Image /page/0/Picture/1 description: The image contains the logos of the Department of Health and Human Services and the Food and Drug Administration (FDA). The Department of Health and Human Services logo is on the left, and the FDA logo is on the right. The FDA logo includes the letters "FDA" in a blue square, followed by the words "U.S. FOOD & DRUG ADMINISTRATION" in blue text.

Omnia Medical, LLC % Jennifer Palinchik President Jalex Medical 27865 Clemens Rd Suite 3 Westlake, Ohio 44145

Re: K223321

Trade/Device Name: Omnia Medical Coupler-C Anterior Cervical Plate Regulation Number: 21 CFR 888.3060 Regulation Name: Spinal Intervertebral Body Fixation Orthosis Regulatory Class: Class II Product Code: KWQ Dated: January 17, 2023 Received: January 19, 2023

Dear Jennifer Palinchik:

We have reviewed your Section 510(k) premarket notification of intent to market the device referenced above and have determined the device is substantially equivalent (for the indications for use stated in the enclosure) to legally marketed predicate devices marketed in interstate commerce prior to May 28, 1976, the enactment date of the Medical Device Amendments, or to devices that have been reclassified in accordance with the provisions of the Federal Food, Drug, and Cosmetic Act (Act) that do not require approval of a premarket approval application (PMA).

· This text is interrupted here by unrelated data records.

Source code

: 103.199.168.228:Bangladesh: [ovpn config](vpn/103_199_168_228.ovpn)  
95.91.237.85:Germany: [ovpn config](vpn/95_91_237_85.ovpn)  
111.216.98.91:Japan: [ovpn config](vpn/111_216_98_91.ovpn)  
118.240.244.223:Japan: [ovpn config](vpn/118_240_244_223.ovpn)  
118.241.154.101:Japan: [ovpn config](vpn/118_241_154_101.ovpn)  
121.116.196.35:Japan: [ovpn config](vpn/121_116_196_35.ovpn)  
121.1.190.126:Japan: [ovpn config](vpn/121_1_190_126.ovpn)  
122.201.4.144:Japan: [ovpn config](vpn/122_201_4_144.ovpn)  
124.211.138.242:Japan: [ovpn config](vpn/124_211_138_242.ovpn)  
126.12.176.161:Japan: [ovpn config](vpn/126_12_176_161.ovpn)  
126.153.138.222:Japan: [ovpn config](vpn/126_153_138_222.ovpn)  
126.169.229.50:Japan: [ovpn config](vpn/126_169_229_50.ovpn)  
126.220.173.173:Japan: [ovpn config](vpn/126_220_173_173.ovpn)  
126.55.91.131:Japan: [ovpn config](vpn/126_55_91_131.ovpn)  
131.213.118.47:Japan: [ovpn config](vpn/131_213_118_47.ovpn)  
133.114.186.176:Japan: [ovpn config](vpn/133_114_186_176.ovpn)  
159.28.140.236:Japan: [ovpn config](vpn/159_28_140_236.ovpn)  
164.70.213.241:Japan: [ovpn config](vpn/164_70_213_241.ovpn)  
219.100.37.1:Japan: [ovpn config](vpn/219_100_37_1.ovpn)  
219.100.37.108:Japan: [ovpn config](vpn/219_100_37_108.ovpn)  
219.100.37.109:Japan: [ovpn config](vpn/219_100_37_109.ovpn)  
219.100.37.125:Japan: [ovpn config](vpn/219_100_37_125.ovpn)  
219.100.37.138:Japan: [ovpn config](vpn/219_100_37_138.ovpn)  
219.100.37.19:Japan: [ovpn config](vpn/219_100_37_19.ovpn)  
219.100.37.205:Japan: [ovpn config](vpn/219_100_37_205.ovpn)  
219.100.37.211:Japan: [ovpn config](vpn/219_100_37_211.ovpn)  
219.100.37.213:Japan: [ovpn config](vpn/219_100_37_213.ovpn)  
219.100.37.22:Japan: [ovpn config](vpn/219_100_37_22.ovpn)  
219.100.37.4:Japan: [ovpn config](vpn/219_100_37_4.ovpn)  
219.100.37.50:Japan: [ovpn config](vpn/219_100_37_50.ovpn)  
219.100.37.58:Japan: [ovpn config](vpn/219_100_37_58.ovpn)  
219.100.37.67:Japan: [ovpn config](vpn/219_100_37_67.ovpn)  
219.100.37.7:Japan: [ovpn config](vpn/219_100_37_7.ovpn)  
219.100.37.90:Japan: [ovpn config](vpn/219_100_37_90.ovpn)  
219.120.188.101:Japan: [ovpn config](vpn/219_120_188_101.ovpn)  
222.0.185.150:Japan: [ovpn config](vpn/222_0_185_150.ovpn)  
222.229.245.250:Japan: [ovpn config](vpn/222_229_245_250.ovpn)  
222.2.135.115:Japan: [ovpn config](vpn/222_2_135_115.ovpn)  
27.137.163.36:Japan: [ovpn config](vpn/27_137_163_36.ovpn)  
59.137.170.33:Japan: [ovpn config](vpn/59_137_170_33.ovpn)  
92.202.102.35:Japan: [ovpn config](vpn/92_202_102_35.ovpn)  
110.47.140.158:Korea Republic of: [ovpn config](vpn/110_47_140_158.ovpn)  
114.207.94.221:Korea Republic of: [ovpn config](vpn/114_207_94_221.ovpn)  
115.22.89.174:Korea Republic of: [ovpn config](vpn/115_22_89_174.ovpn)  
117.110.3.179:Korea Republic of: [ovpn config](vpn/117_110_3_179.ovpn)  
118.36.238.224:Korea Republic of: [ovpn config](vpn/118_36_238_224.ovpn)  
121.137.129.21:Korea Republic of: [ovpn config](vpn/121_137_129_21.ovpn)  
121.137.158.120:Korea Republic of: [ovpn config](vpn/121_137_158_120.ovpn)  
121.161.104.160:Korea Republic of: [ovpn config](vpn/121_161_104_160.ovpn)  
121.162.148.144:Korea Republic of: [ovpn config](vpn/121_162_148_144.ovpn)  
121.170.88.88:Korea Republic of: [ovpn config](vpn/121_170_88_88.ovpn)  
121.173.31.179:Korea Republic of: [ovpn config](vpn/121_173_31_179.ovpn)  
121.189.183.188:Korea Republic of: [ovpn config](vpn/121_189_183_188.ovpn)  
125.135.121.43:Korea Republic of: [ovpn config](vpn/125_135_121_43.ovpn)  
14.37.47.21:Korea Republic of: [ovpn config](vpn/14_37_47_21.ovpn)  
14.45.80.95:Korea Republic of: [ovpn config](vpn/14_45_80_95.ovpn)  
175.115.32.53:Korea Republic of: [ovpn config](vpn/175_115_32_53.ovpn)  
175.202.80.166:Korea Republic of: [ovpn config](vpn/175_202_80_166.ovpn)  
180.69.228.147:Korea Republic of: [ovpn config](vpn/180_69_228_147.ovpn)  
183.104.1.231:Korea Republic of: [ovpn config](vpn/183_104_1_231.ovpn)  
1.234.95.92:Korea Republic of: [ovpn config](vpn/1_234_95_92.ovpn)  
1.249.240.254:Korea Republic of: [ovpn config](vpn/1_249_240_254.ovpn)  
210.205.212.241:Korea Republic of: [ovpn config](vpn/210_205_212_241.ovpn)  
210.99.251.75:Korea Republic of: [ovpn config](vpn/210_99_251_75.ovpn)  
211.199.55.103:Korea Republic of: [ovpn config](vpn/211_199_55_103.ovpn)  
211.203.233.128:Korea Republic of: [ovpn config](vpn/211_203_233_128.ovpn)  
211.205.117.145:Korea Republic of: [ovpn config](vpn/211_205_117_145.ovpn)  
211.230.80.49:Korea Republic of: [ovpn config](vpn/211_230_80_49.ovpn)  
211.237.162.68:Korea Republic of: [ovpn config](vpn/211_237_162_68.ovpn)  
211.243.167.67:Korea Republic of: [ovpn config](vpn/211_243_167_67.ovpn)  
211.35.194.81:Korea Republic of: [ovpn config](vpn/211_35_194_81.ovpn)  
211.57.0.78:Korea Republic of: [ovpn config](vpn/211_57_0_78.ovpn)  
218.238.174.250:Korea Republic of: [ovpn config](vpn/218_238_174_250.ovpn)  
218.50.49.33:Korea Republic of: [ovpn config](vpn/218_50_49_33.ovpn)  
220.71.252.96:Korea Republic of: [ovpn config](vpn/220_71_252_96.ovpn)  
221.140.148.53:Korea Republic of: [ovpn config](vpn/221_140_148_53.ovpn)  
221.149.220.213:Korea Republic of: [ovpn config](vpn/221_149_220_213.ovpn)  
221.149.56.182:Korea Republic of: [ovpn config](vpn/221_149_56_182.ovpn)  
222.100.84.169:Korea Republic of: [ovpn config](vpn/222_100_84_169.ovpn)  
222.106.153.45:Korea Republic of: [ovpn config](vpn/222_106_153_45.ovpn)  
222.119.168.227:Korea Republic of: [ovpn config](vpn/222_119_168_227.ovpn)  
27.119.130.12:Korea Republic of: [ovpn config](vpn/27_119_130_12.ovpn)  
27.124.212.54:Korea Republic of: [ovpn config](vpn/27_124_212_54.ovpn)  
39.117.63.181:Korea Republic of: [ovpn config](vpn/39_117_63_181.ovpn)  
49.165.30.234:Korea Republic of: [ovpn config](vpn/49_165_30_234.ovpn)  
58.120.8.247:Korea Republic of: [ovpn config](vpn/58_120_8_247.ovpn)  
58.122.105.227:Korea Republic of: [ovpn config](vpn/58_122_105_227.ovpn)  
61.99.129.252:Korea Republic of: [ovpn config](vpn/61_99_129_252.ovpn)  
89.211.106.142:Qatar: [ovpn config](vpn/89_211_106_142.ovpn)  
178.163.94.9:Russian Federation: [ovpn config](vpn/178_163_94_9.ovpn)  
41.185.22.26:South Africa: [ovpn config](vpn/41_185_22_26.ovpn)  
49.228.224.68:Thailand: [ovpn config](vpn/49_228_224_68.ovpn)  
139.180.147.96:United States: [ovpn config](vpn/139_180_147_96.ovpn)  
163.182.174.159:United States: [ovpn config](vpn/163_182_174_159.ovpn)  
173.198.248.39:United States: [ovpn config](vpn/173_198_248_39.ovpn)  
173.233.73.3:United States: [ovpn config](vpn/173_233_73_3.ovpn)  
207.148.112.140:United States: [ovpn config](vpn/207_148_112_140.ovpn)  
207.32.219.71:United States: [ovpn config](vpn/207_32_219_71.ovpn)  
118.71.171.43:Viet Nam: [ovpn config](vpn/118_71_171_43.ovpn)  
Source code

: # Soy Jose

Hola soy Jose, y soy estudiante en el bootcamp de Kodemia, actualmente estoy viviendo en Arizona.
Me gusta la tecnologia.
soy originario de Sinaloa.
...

You may, therefore, market the device, subject to the general controls provisions of the Act. Although this letter refers to your product as a device, please be aware that some cleared products may instead be combination products. The 510(k) Premarket Notification Database located at https://www.accessdata.fda.gov/scripts/cdrh/cfdocs/cfpmn/pmn.cfm identifies combination product submissions. The general controls provisions of the Act include requirements for annual registration, listing of devices, good manufacturing practice, labeling, and prohibitions against misbranding and adulteration. Please note: CDRH does not evaluate information related to contract liability warranties. We remind you, however, that device labeling must be truthful and not misleading.

If your device is classified (see above) into either class II (Special Controls) or class III (PMA), it may be subject to additional controls. Existing major regulations affecting your device can be found in the Code of Federal Regulations, Title 21, Parts 800 to 898. In addition, FDA may publish further announcements concerning your device in the Federal Register.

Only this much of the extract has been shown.